Background: There is increasing recognition of Crohn's disease (CD) in non-white populations. However, reports of racial disparities in the phenotype of CD are still inconsistent.
Aim: : The aim of this study was to test the hypothesis that African American (AA) patients have higher incidence of severe fistulizing perianal Crohn's disease (FPD) compared with white patients.
Methods: Cross-sectional analysis of 333 adult CD patients treated at The Mount Sinai Hospital with infliximab between May 2011 and December 2011 was conducted. Self-reported race/ethnicity was recorded and proportions of each group with FPD were compared across the population.

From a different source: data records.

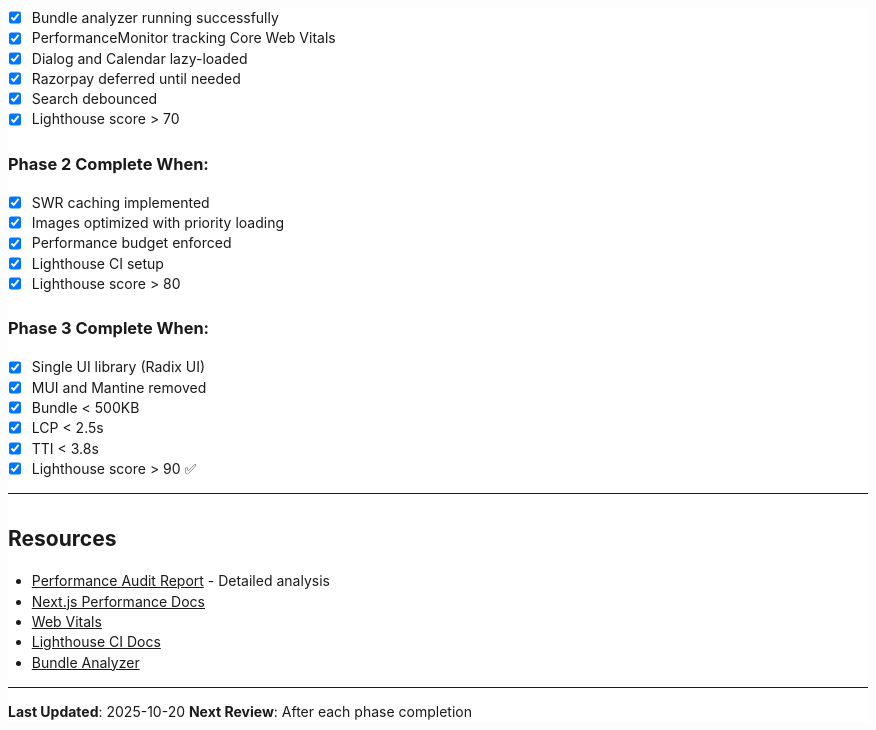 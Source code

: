 - [x] Bundle analyzer running successfully
- [x] PerformanceMonitor tracking Core Web Vitals
- [x] Dialog and Calendar lazy-loaded
- [x] Razorpay deferred until needed
- [x] Search debounced
- [x] Lighthouse score > 70

### Phase 2 Complete When:

- [x] SWR caching implemented
- [x] Images optimized with priority loading
- [x] Performance budget enforced
- [x] Lighthouse CI setup
- [x] Lighthouse score > 80

### Phase 3 Complete When:

- [x] Single UI library (Radix UI)
- [x] MUI and Mantine removed
- [x] Bundle < 500KB
- [x] LCP < 2.5s
- [x] TTI < 3.8s
- [x] Lighthouse score > 90 ✅

---

## Resources

- [Performance Audit Report](./PERFORMANCE_AUDIT_REPORT.md) - Detailed analysis
- [Next.js Performance Docs](https://nextjs.org/docs/app/building-your-application/optimizing)
- [Web Vitals](https://web.dev/vitals)
- [Lighthouse CI Docs](https://github.com/GoogleChrome/lighthouse-ci)
- [Bundle Analyzer](https://www.npmjs.com/package/@next/bundle-analyzer)

---

**Last Updated**: 2025-10-20
**Next Review**: After each phase completion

Results: Among all 333 evaluable CD patients on infliximab, 73.6% were white, 11.4% AA, 13.2% Hispanic, and 1.8% Asian. Of these 333 patients, 88 had FPD: only 48 of these (54.5%) were white, whereas fully 18 (20.5%) were AA, 20 (22.7%) were Hispanic, and 2 (2.3%) were Asian. Thus, patients receiving infliximab for FPD were significantly more likely to be AA or Hispanic than white (AA vs. whites: risk ratio=2.63; 95% confidence interval, 1.74-3.96; P=<0.0001; Hispanics vs. whites: risk ratio=2.32; 95% confidence interval, 1.54-3.50; P=0.0001). There was no statistically significant difference between AA and Hispanics.
Conclusion: CD patients at our medical center with FPD requiring infliximab therapy were significantly more likely to be AA or Hispanic.